Segment Open
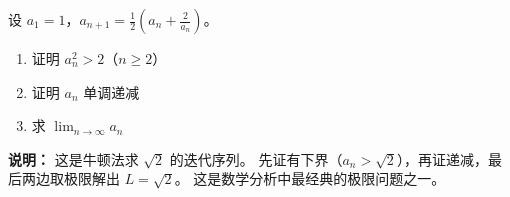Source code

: 
\begin{exercise}[7]
设 \(a_1 = 1\)，\(a_{n+1} = \frac{1}{2}\left(a_n + \frac{2}{a_n}\right)\)。
\begin{enumerate}
  \item[(1)] 证明 \(a_n^2 > 2\)（\(n \ge 2\)）
  \item[(2)] 证明 \(a_n\) 单调递减
  \item[(3)] 求 \(\displaystyle \lim_{n\to\infty} a_n\)
\end{enumerate}

\textbf{说明：} 这是牛顿法求 \(\sqrt{2}\) 的迭代序列。
先证有下界（\(a_n > \sqrt{2}\)），再证递减，最后两边取极限解出 \(L = \sqrt{2}\)。
这是数学分析中最经典的极限问题之一。
\end{exercise}
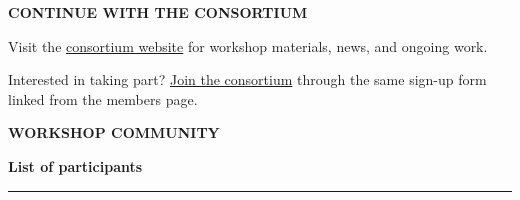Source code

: \documentclass[9pt,a5paper,twoside]{extarticle}
\newcommand{\eyebrow}[1]{%
  {\small\bfseries\color{Sky}\MakeUppercase{#1}}\par\vspace{2mm}}
\begin{document}
\vspace{4mm}
\begin{infobox}
  {\bfseries\color{DeepBlue}CONTINUE WITH THE CONSORTIUM}\par\vspace{2mm}
  Visit the \href{https://accelerating-astrophysical-discovery.github.io/}{consortium website} for workshop materials, news, and ongoing work.

  Interested in taking part? \href{https://docs.google.com/forms/d/e/1FAIpQLSf9cepUblJ_UEt2-9TlchmWkx-JINSjlTbjsOd1VkEH4i9W2Q/viewform}{Join the consortium} through the same sign-up form linked from the members page.
\end{infobox}

\newpage

\eyebrow{Workshop community}
{\fontsize{18}{20}\selectfont\bfseries\color{Night}List of participants\par}
\vspace{1.5mm}
{\color{Gold}\rule{18mm}{1.4pt}}\par\vspace{2mm}
\end{document}
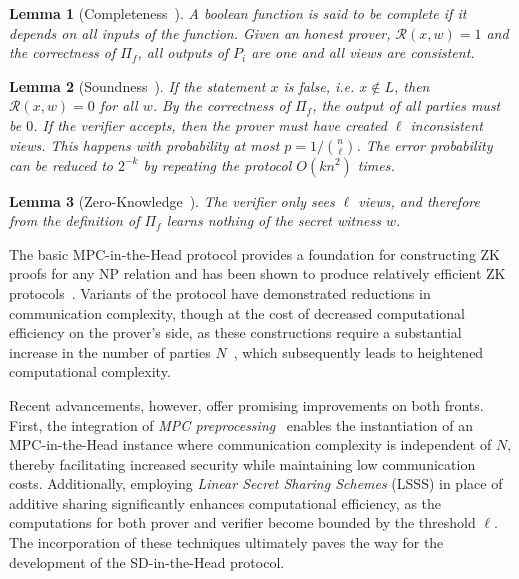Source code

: \documentclass[twoside,11pt]{report}
\theoremstyle{definition}
\theoremstyle{plain}
\newtheorem{lemma}{Lemma}[section]
\begin{document}
\begin{lemma}[Completeness~\cite{ishai2007zero}]\label{def:mpcinth_completeness}
  A boolean function is said to be complete if it depends on all inputs of the function. Given an honest prover, $\mathcal{R}(x,w) = 1$ and the correctness of $\Pi_f$, all outputs of $P_i$ are one and all views are consistent.
\end{lemma}

\begin{lemma}[Soundness~\cite{ishai2007zero}]
  If the statement $x$ is false, i.e. $x \notin L$, then $\mathcal{R}(x,w) = 0$ for all $w$. By the correctness of $\Pi_f$, the output of all parties must be $0$. If the verifier accepts, then the prover must have created $\ell$ inconsistent views. This happens with probability at most $p = 1 / \binom{n}{\ell}$. The error probability can be reduced to $2^{-k}$ by repeating the protocol $O(kn^2)$ times.
\end{lemma}

\begin{lemma}[Zero-Knowledge~\cite{ishai2007zero}]
  The verifier only sees $\ell$ views, and therefore from the definition of $\Pi_f$ learns nothing of the secret witness $w$.
\end{lemma}

The basic MPC-in-the-Head protocol provides a foundation for constructing ZK proofs for any NP relation and has been shown to produce relatively efficient ZK protocols~\cite{feneuil2023threshold,baum2020concretely,katz2018improved}. Variants of the protocol have demonstrated reductions in communication complexity, though at the cost of decreased computational efficiency on the prover's side, as these constructions require a substantial increase in the number of parties $N$~\cite{ishai2007zero, feneuil2023threshold}, which subsequently leads to heightened computational complexity.

Recent advancements, however, offer promising improvements on both fronts. First, the integration of \textit{MPC preprocessing}~\cite{katz2018improved,baum2020concretely} enables the instantiation of an MPC-in-the-Head instance where communication complexity is independent of $N$, thereby facilitating increased security while maintaining low communication costs. Additionally, employing \textit{Linear Secret Sharing Schemes} (LSSS)\cite{feneuil2023threshold} in place of additive sharing significantly enhances computational efficiency, as the computations for both prover and verifier become bounded by the threshold $\ell$. The incorporation of these techniques ultimately paves the way for the development of the SD-in-the-Head protocol.
\end{document}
Segment Closed
• [WHAT YOU ARE ASKED TO DO]: When copying the records above, please match them exactly but leave out all pictures.

• [SOLUTION BELOW]:
Source code

: 
\begin{exercise}[7]
设 \(a_1 = 1\)，\(a_{n+1} = \frac{1}{2}\left(a_n + \frac{2}{a_n}\right)\)。
\begin{enumerate}
  \item[(1)] 证明 \(a_n^2 > 2\)（\(n \ge 2\)）
  \item[(2)] 证明 \(a_n\) 单调递减
  \item[(3)] 求 \(\displaystyle \lim_{n\to\infty} a_n\)
\end{enumerate}

\textbf{说明：} 这是牛顿法求 \(\sqrt{2}\) 的迭代序列。
先证有下界（\(a_n > \sqrt{2}\)），再证递减，最后两边取极限解出 \(L = \sqrt{2}\)。
这是数学分析中最经典的极限问题之一。
\end{exercise}
Source code

: \documentclass[9pt,a5paper,twoside]{extarticle}
\newcommand{\eyebrow}[1]{%
  {\small\bfseries\color{Sky}\MakeUppercase{#1}}\par\vspace{2mm}}
\begin{document}
\vspace{4mm}
\begin{infobox}
  {\bfseries\color{DeepBlue}CONTINUE WITH THE CONSORTIUM}\par\vspace{2mm}
  Visit the \href{https://accelerating-astrophysical-discovery.github.io/}{consortium website} for workshop materials, news, and ongoing work.

  Interested in taking part? \href{https://docs.google.com/forms/d/e/1FAIpQLSf9cepUblJ_UEt2-9TlchmWkx-JINSjlTbjsOd1VkEH4i9W2Q/viewform}{Join the consortium} through the same sign-up form linked from the members page.
\end{infobox}

\newpage

\eyebrow{Workshop community}
{\fontsize{18}{20}\selectfont\bfseries\color{Night}List of participants\par}
\vspace{1.5mm}
{\color{Gold}\rule{18mm}{1.4pt}}\par\vspace{2mm}
\end{document}
Source code

: \documentclass[twoside,11pt]{report}
\theoremstyle{definition}
\theoremstyle{plain}
\newtheorem{lemma}{Lemma}[section]
\begin{document}
\begin{lemma}[Completeness~\cite{ishai2007zero}]\label{def:mpcinth_completeness}
  A boolean function is said to be complete if it depends on all inputs of the function. Given an honest prover, $\mathcal{R}(x,w) = 1$ and the correctness of $\Pi_f$, all outputs of $P_i$ are one and all views are consistent.
\end{lemma}

\begin{lemma}[Soundness~\cite{ishai2007zero}]
  If the statement $x$ is false, i.e. $x \notin L$, then $\mathcal{R}(x,w) = 0$ for all $w$. By the correctness of $\Pi_f$, the output of all parties must be $0$. If the verifier accepts, then the prover must have created $\ell$ inconsistent views. This happens with probability at most $p = 1 / \binom{n}{\ell}$. The error probability can be reduced to $2^{-k}$ by repeating the protocol $O(kn^2)$ times.
\end{lemma}

\begin{lemma}[Zero-Knowledge~\cite{ishai2007zero}]
  The verifier only sees $\ell$ views, and therefore from the definition of $\Pi_f$ learns nothing of the secret witness $w$.
\end{lemma}

The basic MPC-in-the-Head protocol provides a foundation for constructing ZK proofs for any NP relation and has been shown to produce relatively efficient ZK protocols~\cite{feneuil2023threshold,baum2020concretely,katz2018improved}. Variants of the protocol have demonstrated reductions in communication complexity, though at the cost of decreased computational efficiency on the prover's side, as these constructions require a substantial increase in the number of parties $N$~\cite{ishai2007zero, feneuil2023threshold}, which subsequently leads to heightened computational complexity.

Recent advancements, however, offer promising improvements on both fronts. First, the integration of \textit{MPC preprocessing}~\cite{katz2018improved,baum2020concretely} enables the instantiation of an MPC-in-the-Head instance where communication complexity is independent of $N$, thereby facilitating increased security while maintaining low communication costs. Additionally, employing \textit{Linear Secret Sharing Schemes} (LSSS)\cite{feneuil2023threshold} in place of additive sharing significantly enhances computational efficiency, as the computations for both prover and verifier become bounded by the threshold $\ell$. The incorporation of these techniques ultimately paves the way for the development of the SD-in-the-Head protocol.
\end{document}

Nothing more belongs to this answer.